Vicksburg has about 230 miles of sanitary sewer lines and about 60 miles of storm drains. Most of that subsurface network of pipes crisscrossing the city is 100 years old or older and showing its age. And most of it is running under the city’s estimated 165 miles of streets.
Public Works Director Garnet Van Norman said in a 2012 Vicksburg Post article that much of the city’s drainage system was built after the Civil War in the late 1800s. Much of the city’s sewer system is 108 years old, and the city is under a consent decree with the Environmental Protection agency to assess, evaluate, replace and upgrade its sewer collection system over the next 10 years. The consent decree came after an EPA investigation found the sewer system was discharging raw sewage into local streams, including the Mississippi River.
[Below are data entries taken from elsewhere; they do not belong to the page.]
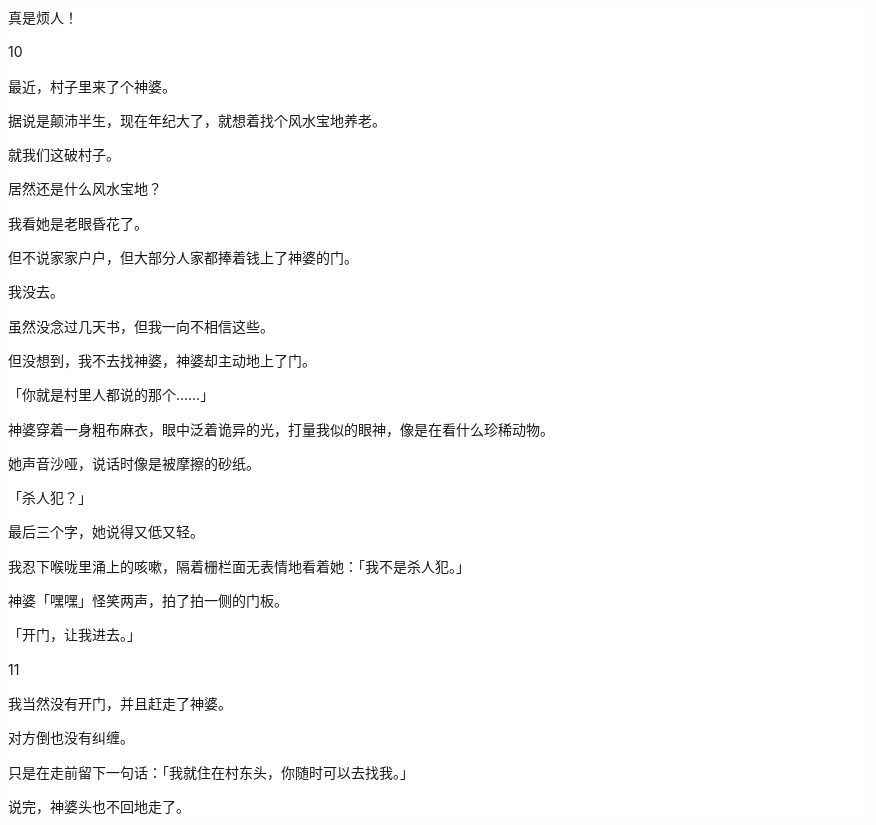 
真是烦人！


10


最近，村子里来了个神婆。


据说是颠沛半生，现在年纪大了，就想着找个风水宝地养老。


就我们这破村子。


居然还是什么风水宝地？


我看她是老眼昏花了。


但不说家家户户，但大部分人家都捧着钱上了神婆的门。


我没去。


虽然没念过几天书，但我一向不相信这些。


但没想到，我不去找神婆，神婆却主动地上了门。


「你就是村里人都说的那个……」


神婆穿着一身粗布麻衣，眼中泛着诡异的光，打量我似的眼神，像是在看什么珍稀动物。


她声音沙哑，说话时像是被摩擦的砂纸。


「杀人犯？」


最后三个字，她说得又低又轻。


我忍下喉咙里涌上的咳嗽，隔着栅栏面无表情地看着她：「我不是杀人犯。」


神婆「嘿嘿」怪笑两声，拍了拍一侧的门板。


「开门，让我进去。」


11


我当然没有开门，并且赶走了神婆。


对方倒也没有纠缠。


只是在走前留下一句话：「我就住在村东头，你随时可以去找我。」


说完，神婆头也不回地走了。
To top it off, our aging drainage and sewer systems are breaking down.
The most recent incident was Dec. 30, when a broken 100-year-old, 18-inch storm drain created a sinkhole near the intersection of Steel and Pearl Streets that consumed part of a Waste Management garbage truck.
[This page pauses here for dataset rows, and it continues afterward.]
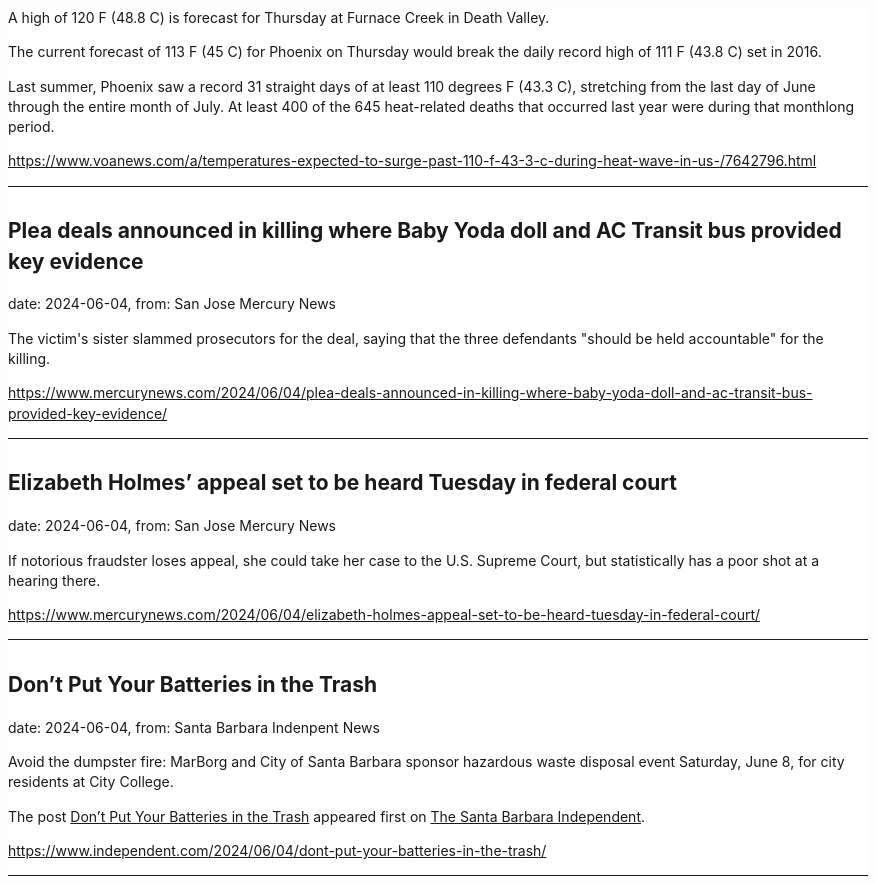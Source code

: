 
A high of 120 F (48.8 C) is forecast for Thursday at Furnace Creek in Death Valley. 


The current forecast of 113 F (45 C) for Phoenix on Thursday would break the daily record high of 111 F (43.8 C) set in 2016. 


Last summer, Phoenix saw a record 31 straight days of at least 110 degrees F (43.3 C), stretching from the last day of June through the entire month of July. At least 400 of the 645 heat-related deaths that occurred last year were during that monthlong period. 

<https://www.voanews.com/a/temperatures-expected-to-surge-past-110-f-43-3-c-during-heat-wave-in-us-/7642796.html>

---

## Plea deals announced in killing where Baby Yoda doll and AC Transit bus provided key evidence

date: 2024-06-04, from: San Jose Mercury News

The victim's sister slammed prosecutors for the deal, saying that the three defendants "should be held accountable" for the killing. 

<https://www.mercurynews.com/2024/06/04/plea-deals-announced-in-killing-where-baby-yoda-doll-and-ac-transit-bus-provided-key-evidence/>

---

## Elizabeth Holmes’ appeal set to be heard Tuesday in federal court

date: 2024-06-04, from: San Jose Mercury News

If notorious fraudster loses appeal, she could take her case to the U.S. Supreme Court, but statistically has a poor shot at a hearing there. 

<https://www.mercurynews.com/2024/06/04/elizabeth-holmes-appeal-set-to-be-heard-tuesday-in-federal-court/>

---

## Don’t Put Your Batteries in the Trash

date: 2024-06-04, from: Santa Barbara Indenpent News

<p>Avoid the dumpster fire: MarBorg and City of Santa Barbara sponsor hazardous waste disposal event Saturday, June 8, for city residents at City College.</p>
<p>The post <a rel="nofollow" href="https://www.independent.com/2024/06/04/dont-put-your-batteries-in-the-trash/">Don’t Put Your Batteries in the Trash</a> appeared first on <a rel="nofollow" href="https://www.independent.com">The Santa Barbara Independent</a>.</p>
 

<https://www.independent.com/2024/06/04/dont-put-your-batteries-in-the-trash/>

---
In 2013, contractors repairing a damaged city sewer line at the intersection of Bowmar Avenue and Letitia Street removed the pavement to find a 10-foot deep cavern where the soil under the street had been sucked away through the broken line. In 2012, a leaking storm drain caused a depression in a section of the eastbound lane of Clay Street between Cleveland and Vanderbilt, and city workers blocked off a section of Grove Street between Fourth North and Fifth North streets to repair a broken 8-inch storm drain.
Given the recent history of the city’s subterranean infrastructure, the board might want to reconsider adding some type of utilities upgrades while improving city streets and buildings.
The city plans to spend $4.6 million under its capital improvements plan. That a lot of money to spend overlaying streets that may have to be torn up a year, two years or three years later to replace a sewer line, storm drain or waterline.
Paving streets is expensive. So is replacing sewer, drain and waterlines. Because money for the utilities improvements would come from a different fund than the city’s general fund, the board might want to revisit the utilities improvements plan. Combining the capital and utilities improvements could end up saving money and time in the long run.